# honey wine and botulism?



## BernardSmith

I have made a few batches of mead and I don't boil the honey. The pH is likely to be around 3.5 or lower and the ABV around 10 - 12 %. How concerned should I be about the possibility that there may be spores of botulism in the wine? Are there any biologists or microbiologists in this forum who can point me to some peer reviewed research in this topic? Thanks.


----------



## WVMountaineerJack

Seriously? They say you are not supposed to give honey to infants due to botulism, but people have been doing it for thousands of years, if you eat your honey raw dont you think you could drink your mead? For that matter ANY fruit you pick, in the wild or on a farm has the potential for botulism bacterial, or those nasty ECOLI from fruit that fell on the ground and got picked up anyway. Is your next question going to be about how safe is your hard cider? WVMJ


----------



## Stressbaby

I think it is a reasonable question, but I think the answer is "not at all concerned."
Infants <12 months can have trouble, but nobody else should. In the unlikely event that spores could survive the alcoholic environment, it would only be a problem if you are putting the wine in a bottle for an infant.


----------



## BernardSmith

Thanks, Stressbaby. I was talking with a faculty member at my college who has just had published a scholarly book on food and he had mentioned how many popular ideas about food ignore or are ignorant of folk ideas and are equally ignorant of the science of food which can leave us quite vulnerable and so for example, the Center for Disease Control indicates the increased incidence of many bacterial infections caused by novel ways of preparing foods and drinks - for example, a traditional way of preparing a certain kind of pickled food involved burying it in the ground.
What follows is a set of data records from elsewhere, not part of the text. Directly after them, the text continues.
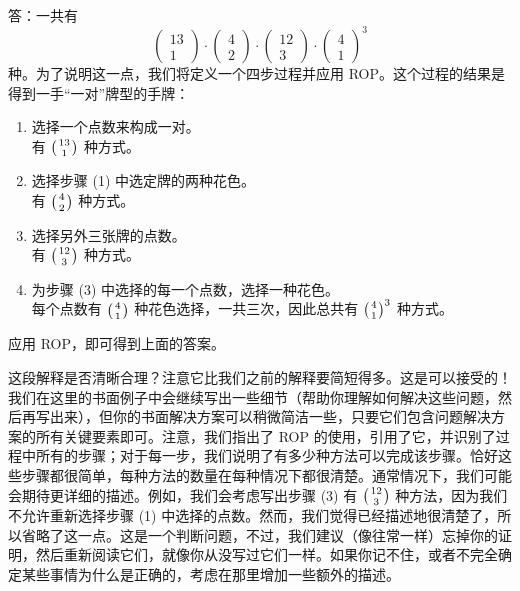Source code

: \begin{example}[一对]
    \begin{proofs}{答}：一共有
        \[\begin{pmatrix}
                13 \\
                1
            \end{pmatrix} \cdot \begin{pmatrix}
                4 \\
                2
            \end{pmatrix} \cdot \begin{pmatrix}
                12 \\
                3
            \end{pmatrix} \cdot \begin{pmatrix}
                4 \\
                1
            \end{pmatrix}^3\]
        种。为了说明这一点，我们将定义一个四步过程并应用 ROP。这个过程的结果是得到一手``一对''牌型的手牌：
        \begin{enumerate}[label=(\arabic*)]
            \item 选择一个点数来构成一对。\\
                  有 $\big({13 \atop 1}\big)$ 种方式。
            \item 选择步骤 (1) 中选定牌的两种花色。\\
                  有 $\big({4 \atop 2}\big)$ 种方式。
            \item 选择另外三张牌的点数。\\
                  有 $\big({12 \atop 3}\big)$ 种方式。
            \item 为步骤 (3) 中选择的每一个点数，选择一种花色。\\
                  每个点数有 $\big({4 \atop 1}\big)$ 种花色选择，一共三次，因此总共有 $\big({4 \atop 1}\big)^3$ 种方式。
        \end{enumerate}
        应用 ROP，即可得到上面的答案。
    \end{proofs}

    这段解释是否清晰合理？注意它比我们之前的解释要简短得多。这是可以接受的！我们在这里的书面例子中会继续写出一些细节（帮助你理解如何解决这些问题，然后再写出来），但你的书面解决方案可以稍微简洁一些，只要它们包含问题解决方案的所有关键要素即可。注意，我们指出了 ROP 的使用，引用了它，并识别了过程中所有的步骤；对于每一步，我们说明了有多少种方法可以完成该步骤。恰好这些步骤都很简单，每种方法的数量在每种情况下都很清楚。通常情况下，我们可能会期待更详细的描述。例如，我们会考虑写出步骤 (3) 有 $\big({12 \atop 3}\big)$ 种方法，因为我们不允许重新选择步骤 (1) 中选择的点数。然而，我们觉得已经描述地很清楚了，所以省略了这一点。这是一个判断问题，不过，我们建议（像往常一样）忘掉你的证明，然后重新阅读它们，就像你从没写过它们一样。如果你记不住，或者不完全确定某些事情为什么是正确的，考虑在那里增加一些额外的描述。


\end{example}
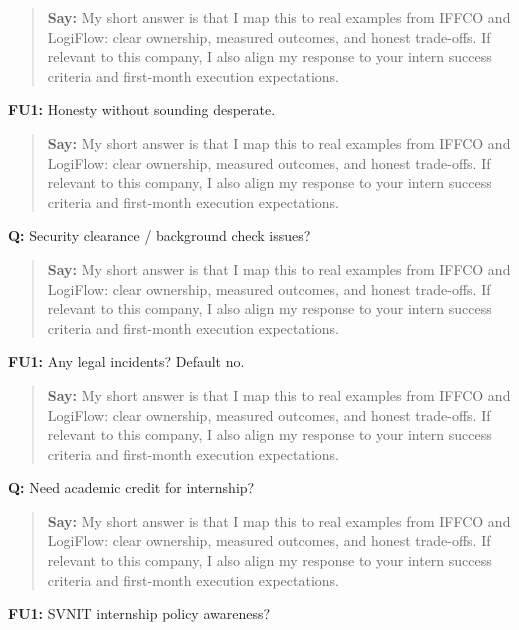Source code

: \documentclass[9pt,a4paper]{article}
\begin{document}
\begin{quote}\small\textbf{Say:} My short answer is that I map this to real examples from IFFCO and LogiFlow: clear ownership, measured outcomes, and honest trade-offs. If relevant to this company, I also align my response to your intern success criteria and first-month execution expectations.\end{quote}
\vspace{2mm}
\textbf{FU1:} Honesty without sounding desperate.

\begin{quote}\small\textbf{Say:} My short answer is that I map this to real examples from IFFCO and LogiFlow: clear ownership, measured outcomes, and honest trade-offs. If relevant to this company, I also align my response to your intern success criteria and first-month execution expectations.\end{quote}
\vspace{2mm}
\textbf{Q:} Security clearance / background check issues?

\begin{quote}\small\textbf{Say:} My short answer is that I map this to real examples from IFFCO and LogiFlow: clear ownership, measured outcomes, and honest trade-offs. If relevant to this company, I also align my response to your intern success criteria and first-month execution expectations.\end{quote}
\vspace{2mm}
\textbf{FU1:} Any legal incidents? Default no.

\begin{quote}\small\textbf{Say:} My short answer is that I map this to real examples from IFFCO and LogiFlow: clear ownership, measured outcomes, and honest trade-offs. If relevant to this company, I also align my response to your intern success criteria and first-month execution expectations.\end{quote}
\vspace{2mm}
\textbf{Q:} Need academic credit for internship?

\begin{quote}\small\textbf{Say:} My short answer is that I map this to real examples from IFFCO and LogiFlow: clear ownership, measured outcomes, and honest trade-offs. If relevant to this company, I also align my response to your intern success criteria and first-month execution expectations.\end{quote}
\vspace{2mm}
\textbf{FU1:} SVNIT internship policy awareness?
\end{document}
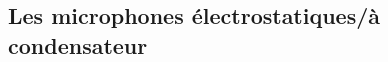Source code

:\documentclass[
  letterpaper,
  DIV=11,
  numbers=noendperiod]{scrreprt}
\begin{document}
\hypertarget{les-microphones-uxe9lectrostatiquesuxe0-condensateur}{%
\subsection{Les microphones électrostatiques/à
condensateur}\label{les-microphones-uxe9lectrostatiquesuxe0-condensateur}}

\begin{figure}

\begin{minipage}[t]{0.33\linewidth}

{\centering 


}

\end{minipage}%
%
\begin{minipage}[t]{0.33\linewidth}

{\centering 

\raisebox{-\height}{

}}
\end{minipage}
\end{figure}
\end{document}
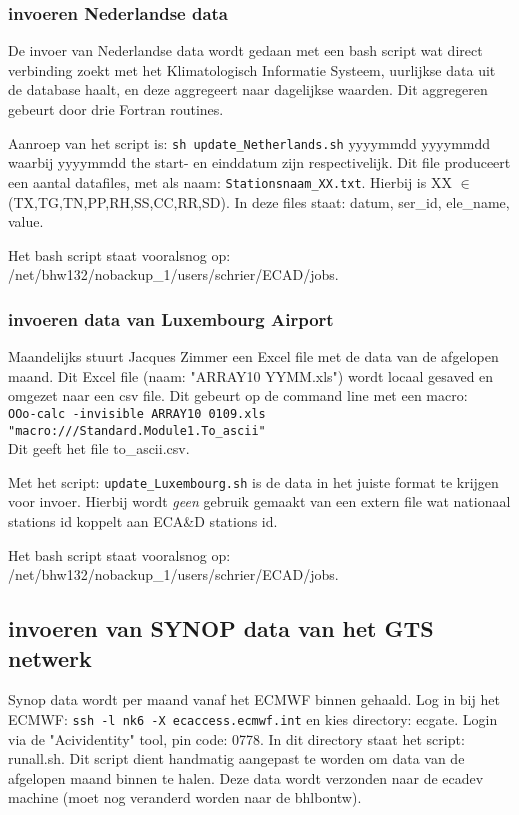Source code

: \documentclass{article}
\begin{document}
\subsubsection*{invoeren Nederlandse data}
De invoer van Nederlandse data wordt gedaan met een bash script wat direct verbinding zoekt met het Klimatologisch 
Informatie Systeem,
uurlijkse data uit de database haalt, en deze aggregeert naar dagelijkse waarden. Dit aggregeren gebeurt door drie Fortran routines.

Aanroep van het script is:
\texttt{sh update\_Netherlands.sh} yyyymmdd yyyymmdd\\
waarbij yyyymmdd the start- en einddatum zijn respectivelijk. Dit file produceert een aantal datafiles, met als naam: 
\texttt{Stationsnaam\_XX.txt}. Hierbij is XX $\in$ (TX,TG,TN,PP,RH,SS,CC,RR,SD). In deze files staat: datum, ser\_id, ele\_name, 
value. 

Het bash script staat vooralsnog op: /net/bhw132/nobackup\_1/users/schrier/ECAD/jobs.

\subsubsection*{invoeren data van Luxembourg Airport}
Maandelijks stuurt Jacques Zimmer een Excel file met de data van de afgelopen maand. Dit Excel file (naam: "ARRAY10 YYMM.xls") 
wordt locaal gesaved en omgezet naar een csv file. Dit gebeurt op de command line met een macro:\\
\texttt{OOo-calc -invisible ARRAY10\ 0109.xls "macro:///Standard.Module1.To\_ascii"}\\
Dit geeft het file to\_ascii.csv.

Met het script: \texttt{update\_Luxembourg.sh} is de data in het juiste format te krijgen voor invoer. Hierbij wordt \emph{geen}
gebruik gemaakt van een extern file wat nationaal stations id koppelt aan ECA\&D stations id.

Het bash script staat vooralsnog op: /net/bhw132/nobackup\_1/users/schrier/ECAD/jobs.

\subsection*{invoeren van SYNOP data van het GTS netwerk}
Synop data wordt per maand vanaf het ECMWF binnen gehaald. Log in bij het ECMWF: \texttt{ssh -l nk6 -X ecaccess.ecmwf.int} en kies
directory: ecgate. Login via de "Acividentity" tool, pin code: 0778. 
In dit directory staat het script: runall.sh. Dit script dient handmatig aangepast te worden om data van de afgelopen maand binnen 
te halen. Deze data wordt verzonden naar de ecadev machine (moet nog veranderd worden naar de bhlbontw).
\end{document}
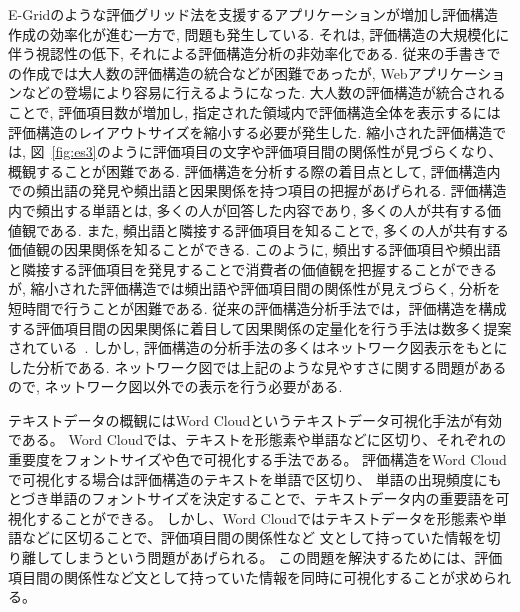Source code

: \documentclass[syuuron]{kuee}
\begin{document}
	E-Gridのような評価グリッド法を支援するアプリケーションが増加し評価構造作成の効率化が進む一方で, 問題も発生している. 
	それは, 評価構造の大規模化に伴う視認性の低下, それによる評価構造分析の非効率化である. 
	従来の手書きでの作成では大人数の評価構造の統合などが困難であったが, Webアプリケーションなどの登場により容易に行えるようになった. 
	大人数の評価構造が統合されることで, 評価項目数が増加し, 指定された領域内で評価構造全体を表示するには評価構造のレイアウトサイズを縮小する必要が発生した.  
	縮小された評価構造では, 図~\ref{fig:es3}のように評価項目の文字や評価項目間の関係性が見づらくなり、概観することが困難である. 
	評価構造を分析する際の着目点として, 評価構造内での頻出語の発見や頻出語と因果関係を持つ項目の把握があげられる. 
	評価構造内で頻出する単語とは, 多くの人が回答した内容であり, 多くの人が共有する価値観である. 
	また, 頻出語と隣接する評価項目を知ることで, 多くの人が共有する価値観の因果関係を知ることができる. 
	このように, 頻出する評価項目や頻出語と隣接する評価項目を発見することで消費者の価値観を把握することができるが, 
	縮小された評価構造では頻出語や評価項目間の関係性が見えづらく, 分析を短時間で行うことが困難である. 
	従来の評価構造分析手法では，評価構造を構成する評価項目間の因果関係に着目して因果関係の定量化を行う手法は数多く提案されている~\cite{egm8, egm9}. 
	しかし, 評価構造の分析手法の多くはネットワーク図表示をもとにした分析である. 
	ネットワーク図では上記のような見やすさに関する問題があるので, ネットワーク図以外での表示を行う必要がある. 
	
	テキストデータの概観にはWord Cloudというテキストデータ可視化手法が有効である。
	Word Cloudでは、テキストを形態素や単語などに区切り、それぞれの重要度をフォントサイズや色で可視化する手法である。
	評価構造をWord Cloudで可視化する場合は評価構造のテキストを単語で区切り、
	単語の出現頻度にもとづき単語のフォントサイズを決定することで、テキストデータ内の重要語を可視化することができる。
	しかし、Word Cloudではテキストデータを形態素や単語などに区切ることで、評価項目間の関係性など
	文として持っていた情報を切り離してしまうという問題があげられる。
	この問題を解決するためには、評価項目間の関係性など文として持っていた情報を同時に可視化することが求められる。
	
\end{document}
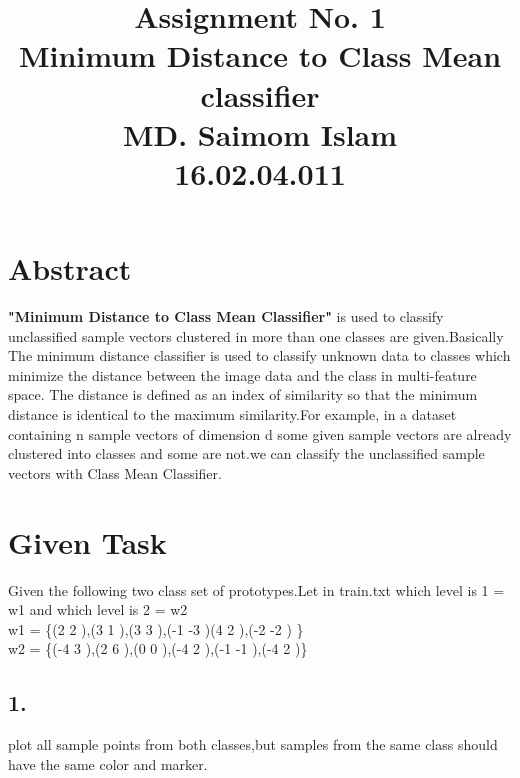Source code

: \documentclass[12pt]{article}
\begin{document}
\title
{{\textbf{Assignment No. 1\\ }}
Minimum Distance to Class Mean classifier\\
MD. Saimom Islam\\
16.02.04.011
}

\maketitle







\section{Abstract}
\textbf{"Minimum Distance to Class Mean Classifier"} is used to classify unclassified sample vectors clustered in more than one classes are given.Basically The minimum distance classifier is used to classify unknown  data to classes which minimize the distance between the image data and the class in multi-feature space. The distance is defined as an index of similarity so that the minimum distance is identical to the maximum similarity.For example, in a dataset containing n sample vectors of dimension d some given sample vectors are already clustered into classes and some are not.we can classify the unclassified sample vectors with Class Mean Classifier.

\section {Given Task}
Given the following two class set of prototypes.Let in train.txt which level is 1 = w1 and which level is 2 = w2\\
w1 = \{(2 2 ),(3 1 ),(3 3 ),(-1 -3 )(4 2 ),(-2 -2 ) \}\\
w2 = \{(-4 3 ),(2 6 ),(0 0 ),(-4 2 ),(-1 -1 ),(-4 2 )\}\\

\subsection *{1.}
 plot all sample points from both classes,but samples from the same class  should have the same color and marker.\\
\end{document}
When folk with 20th century sensibilities started to use buckets and barrels they in fact created anaerobic environments which radically altered the environment resulting in the welcome of very different bacteria. 
I guess my point is that I don't consider any health hazards I may be creating (how safe is the use of copper in beer making?) but I am not sure if my lack of concern is because of what I don't know or because of what I do know. BIG difference.


----------



## vernsgal

BernardSmith said:


> I am not sure if my lack of concern is because of what I don't know or because of what I do know. BIG difference.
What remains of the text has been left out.